Seeking to distance himself from gods understood as symbols that aim toward synthesis or mutual assimilation, Pidal frames the chameleonic as an animal teaching in which territory—with its power dynamics, erotic charge, and social imbalance—dictates the camouflage necessary to outwit the predator.

Here, the change of color functions not only as a vital aesthetic but also as a methodology of pictorial production. In the artist’s words: “In the series, the chameleonic operates as an exercise in glazing, made with different black pigments, resembling the way light bounces and stimulates the chromatophores across the various layers of a chameleon’s dermis. The lower the refractive index, the more translucent the color; the higher the refractive index, the greater the opacity.”

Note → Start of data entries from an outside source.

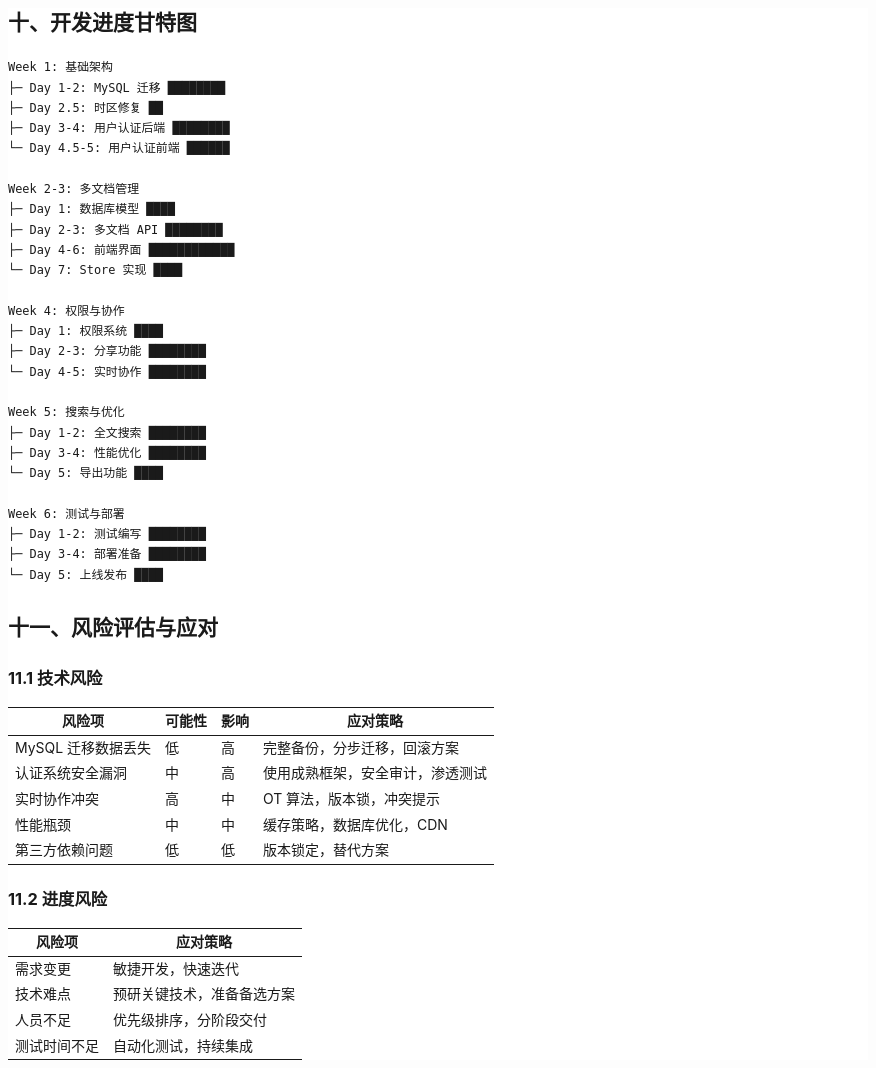 ## 十、开发进度甘特图

```
Week 1: 基础架构
├─ Day 1-2: MySQL 迁移 ████████
├─ Day 2.5: 时区修复 ██
├─ Day 3-4: 用户认证后端 ████████
└─ Day 4.5-5: 用户认证前端 ██████

Week 2-3: 多文档管理
├─ Day 1: 数据库模型 ████
├─ Day 2-3: 多文档 API ████████
├─ Day 4-6: 前端界面 ████████████
└─ Day 7: Store 实现 ████

Week 4: 权限与协作
├─ Day 1: 权限系统 ████
├─ Day 2-3: 分享功能 ████████
└─ Day 4-5: 实时协作 ████████

Week 5: 搜索与优化
├─ Day 1-2: 全文搜索 ████████
├─ Day 3-4: 性能优化 ████████
└─ Day 5: 导出功能 ████

Week 6: 测试与部署
├─ Day 1-2: 测试编写 ████████
├─ Day 3-4: 部署准备 ████████
└─ Day 5: 上线发布 ████
```

## 十一、风险评估与应对

### 11.1 技术风险

| 风险项 | 可能性 | 影响 | 应对策略 |
|-------|--------|------|---------|
| MySQL 迁移数据丢失 | 低 | 高 | 完整备份，分步迁移，回滚方案 |
| 认证系统安全漏洞 | 中 | 高 | 使用成熟框架，安全审计，渗透测试 |
| 实时协作冲突 | 高 | 中 | OT 算法，版本锁，冲突提示 |
| 性能瓶颈 | 中 | 中 | 缓存策略，数据库优化，CDN |
| 第三方依赖问题 | 低 | 低 | 版本锁定，替代方案 |

### 11.2 进度风险

| 风险项 | 应对策略 |
|-------|---------|
| 需求变更 | 敏捷开发，快速迭代 |
| 技术难点 | 预研关键技术，准备备选方案 |
| 人员不足 | 优先级排序，分阶段交付 |
| 测试时间不足 | 自动化测试，持续集成 |
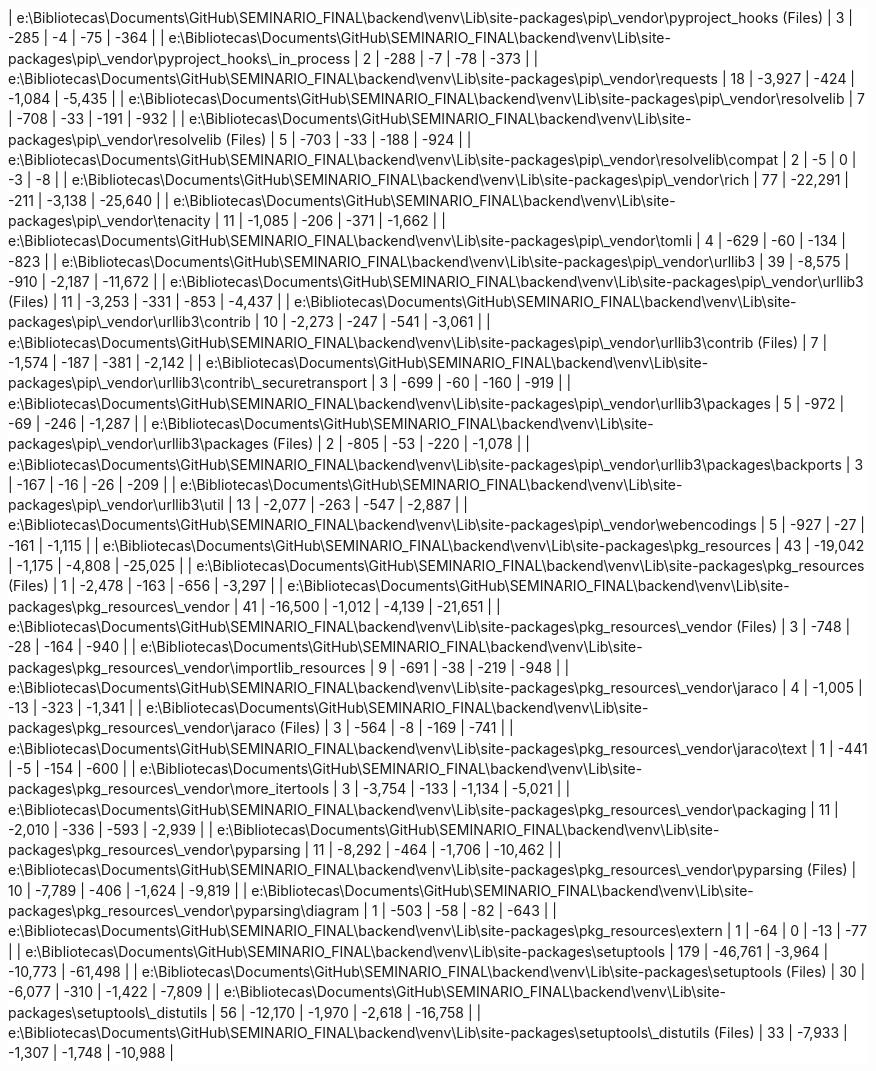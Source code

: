 | e:\\Bibliotecas\\Documents\\GitHub\\SEMINARIO_FINAL\\backend\\venv\\Lib\\site-packages\\pip\\_vendor\\pyproject_hooks (Files) | 3 | -285 | -4 | -75 | -364 |
| e:\\Bibliotecas\\Documents\\GitHub\\SEMINARIO_FINAL\\backend\\venv\\Lib\\site-packages\\pip\\_vendor\\pyproject_hooks\\_in_process | 2 | -288 | -7 | -78 | -373 |
| e:\\Bibliotecas\\Documents\\GitHub\\SEMINARIO_FINAL\\backend\\venv\\Lib\\site-packages\\pip\\_vendor\\requests | 18 | -3,927 | -424 | -1,084 | -5,435 |
| e:\\Bibliotecas\\Documents\\GitHub\\SEMINARIO_FINAL\\backend\\venv\\Lib\\site-packages\\pip\\_vendor\\resolvelib | 7 | -708 | -33 | -191 | -932 |
| e:\\Bibliotecas\\Documents\\GitHub\\SEMINARIO_FINAL\\backend\\venv\\Lib\\site-packages\\pip\\_vendor\\resolvelib (Files) | 5 | -703 | -33 | -188 | -924 |
| e:\\Bibliotecas\\Documents\\GitHub\\SEMINARIO_FINAL\\backend\\venv\\Lib\\site-packages\\pip\\_vendor\\resolvelib\\compat | 2 | -5 | 0 | -3 | -8 |
| e:\\Bibliotecas\\Documents\\GitHub\\SEMINARIO_FINAL\\backend\\venv\\Lib\\site-packages\\pip\\_vendor\\rich | 77 | -22,291 | -211 | -3,138 | -25,640 |
| e:\\Bibliotecas\\Documents\\GitHub\\SEMINARIO_FINAL\\backend\\venv\\Lib\\site-packages\\pip\\_vendor\\tenacity | 11 | -1,085 | -206 | -371 | -1,662 |
| e:\\Bibliotecas\\Documents\\GitHub\\SEMINARIO_FINAL\\backend\\venv\\Lib\\site-packages\\pip\\_vendor\\tomli | 4 | -629 | -60 | -134 | -823 |
| e:\\Bibliotecas\\Documents\\GitHub\\SEMINARIO_FINAL\\backend\\venv\\Lib\\site-packages\\pip\\_vendor\\urllib3 | 39 | -8,575 | -910 | -2,187 | -11,672 |
| e:\\Bibliotecas\\Documents\\GitHub\\SEMINARIO_FINAL\\backend\\venv\\Lib\\site-packages\\pip\\_vendor\\urllib3 (Files) | 11 | -3,253 | -331 | -853 | -4,437 |
| e:\\Bibliotecas\\Documents\\GitHub\\SEMINARIO_FINAL\\backend\\venv\\Lib\\site-packages\\pip\\_vendor\\urllib3\\contrib | 10 | -2,273 | -247 | -541 | -3,061 |
| e:\\Bibliotecas\\Documents\\GitHub\\SEMINARIO_FINAL\\backend\\venv\\Lib\\site-packages\\pip\\_vendor\\urllib3\\contrib (Files) | 7 | -1,574 | -187 | -381 | -2,142 |
| e:\\Bibliotecas\\Documents\\GitHub\\SEMINARIO_FINAL\\backend\\venv\\Lib\\site-packages\\pip\\_vendor\\urllib3\\contrib\\_securetransport | 3 | -699 | -60 | -160 | -919 |
| e:\\Bibliotecas\\Documents\\GitHub\\SEMINARIO_FINAL\\backend\\venv\\Lib\\site-packages\\pip\\_vendor\\urllib3\\packages | 5 | -972 | -69 | -246 | -1,287 |
| e:\\Bibliotecas\\Documents\\GitHub\\SEMINARIO_FINAL\\backend\\venv\\Lib\\site-packages\\pip\\_vendor\\urllib3\\packages (Files) | 2 | -805 | -53 | -220 | -1,078 |
| e:\\Bibliotecas\\Documents\\GitHub\\SEMINARIO_FINAL\\backend\\venv\\Lib\\site-packages\\pip\\_vendor\\urllib3\\packages\\backports | 3 | -167 | -16 | -26 | -209 |
| e:\\Bibliotecas\\Documents\\GitHub\\SEMINARIO_FINAL\\backend\\venv\\Lib\\site-packages\\pip\\_vendor\\urllib3\\util | 13 | -2,077 | -263 | -547 | -2,887 |
| e:\\Bibliotecas\\Documents\\GitHub\\SEMINARIO_FINAL\\backend\\venv\\Lib\\site-packages\\pip\\_vendor\\webencodings | 5 | -927 | -27 | -161 | -1,115 |
| e:\\Bibliotecas\\Documents\\GitHub\\SEMINARIO_FINAL\\backend\\venv\\Lib\\site-packages\\pkg_resources | 43 | -19,042 | -1,175 | -4,808 | -25,025 |
| e:\\Bibliotecas\\Documents\\GitHub\\SEMINARIO_FINAL\\backend\\venv\\Lib\\site-packages\\pkg_resources (Files) | 1 | -2,478 | -163 | -656 | -3,297 |
| e:\\Bibliotecas\\Documents\\GitHub\\SEMINARIO_FINAL\\backend\\venv\\Lib\\site-packages\\pkg_resources\\_vendor | 41 | -16,500 | -1,012 | -4,139 | -21,651 |
| e:\\Bibliotecas\\Documents\\GitHub\\SEMINARIO_FINAL\\backend\\venv\\Lib\\site-packages\\pkg_resources\\_vendor (Files) | 3 | -748 | -28 | -164 | -940 |
| e:\\Bibliotecas\\Documents\\GitHub\\SEMINARIO_FINAL\\backend\\venv\\Lib\\site-packages\\pkg_resources\\_vendor\\importlib_resources | 9 | -691 | -38 | -219 | -948 |
| e:\\Bibliotecas\\Documents\\GitHub\\SEMINARIO_FINAL\\backend\\venv\\Lib\\site-packages\\pkg_resources\\_vendor\\jaraco | 4 | -1,005 | -13 | -323 | -1,341 |
| e:\\Bibliotecas\\Documents\\GitHub\\SEMINARIO_FINAL\\backend\\venv\\Lib\\site-packages\\pkg_resources\\_vendor\\jaraco (Files) | 3 | -564 | -8 | -169 | -741 |
| e:\\Bibliotecas\\Documents\\GitHub\\SEMINARIO_FINAL\\backend\\venv\\Lib\\site-packages\\pkg_resources\\_vendor\\jaraco\\text | 1 | -441 | -5 | -154 | -600 |
| e:\\Bibliotecas\\Documents\\GitHub\\SEMINARIO_FINAL\\backend\\venv\\Lib\\site-packages\\pkg_resources\\_vendor\\more_itertools | 3 | -3,754 | -133 | -1,134 | -5,021 |
| e:\\Bibliotecas\\Documents\\GitHub\\SEMINARIO_FINAL\\backend\\venv\\Lib\\site-packages\\pkg_resources\\_vendor\\packaging | 11 | -2,010 | -336 | -593 | -2,939 |
| e:\\Bibliotecas\\Documents\\GitHub\\SEMINARIO_FINAL\\backend\\venv\\Lib\\site-packages\\pkg_resources\\_vendor\\pyparsing | 11 | -8,292 | -464 | -1,706 | -10,462 |
| e:\\Bibliotecas\\Documents\\GitHub\\SEMINARIO_FINAL\\backend\\venv\\Lib\\site-packages\\pkg_resources\\_vendor\\pyparsing (Files) | 10 | -7,789 | -406 | -1,624 | -9,819 |
| e:\\Bibliotecas\\Documents\\GitHub\\SEMINARIO_FINAL\\backend\\venv\\Lib\\site-packages\\pkg_resources\\_vendor\\pyparsing\\diagram | 1 | -503 | -58 | -82 | -643 |
| e:\\Bibliotecas\\Documents\\GitHub\\SEMINARIO_FINAL\\backend\\venv\\Lib\\site-packages\\pkg_resources\\extern | 1 | -64 | 0 | -13 | -77 |
| e:\\Bibliotecas\\Documents\\GitHub\\SEMINARIO_FINAL\\backend\\venv\\Lib\\site-packages\\setuptools | 179 | -46,761 | -3,964 | -10,773 | -61,498 |
| e:\\Bibliotecas\\Documents\\GitHub\\SEMINARIO_FINAL\\backend\\venv\\Lib\\site-packages\\setuptools (Files) | 30 | -6,077 | -310 | -1,422 | -7,809 |
| e:\\Bibliotecas\\Documents\\GitHub\\SEMINARIO_FINAL\\backend\\venv\\Lib\\site-packages\\setuptools\\_distutils | 56 | -12,170 | -1,970 | -2,618 | -16,758 |
| e:\\Bibliotecas\\Documents\\GitHub\\SEMINARIO_FINAL\\backend\\venv\\Lib\\site-packages\\setuptools\\_distutils (Files) | 33 | -7,933 | -1,307 | -1,748 | -10,988 |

At the heart of the exhibition is a chapel that, far from invoking a universal force, seeks to incite a faith in constant transformation, where multiple paradigms can coexist. Pidal states: “I refuse to reconcile gods. This is not a painting with the burrs of Vasconcelism.” In this series, there is no story that overcomes itself in the form of a god; instead, there is a complexity that at times bleeds, at others sinks its fangs, sometimes devours from behind, and at others plays at sublimating the very meaning of encounter.

The artist draws from references such as The Swan, No. 14 by Hilma af Klint and Nuestros dioses (Our Gods) by Saturnino Herrán—paintings in which there is no moment of homogenization between forces, but rather an ongoing dispute: a tension that makes the political visible, what yields and what resists at the same time.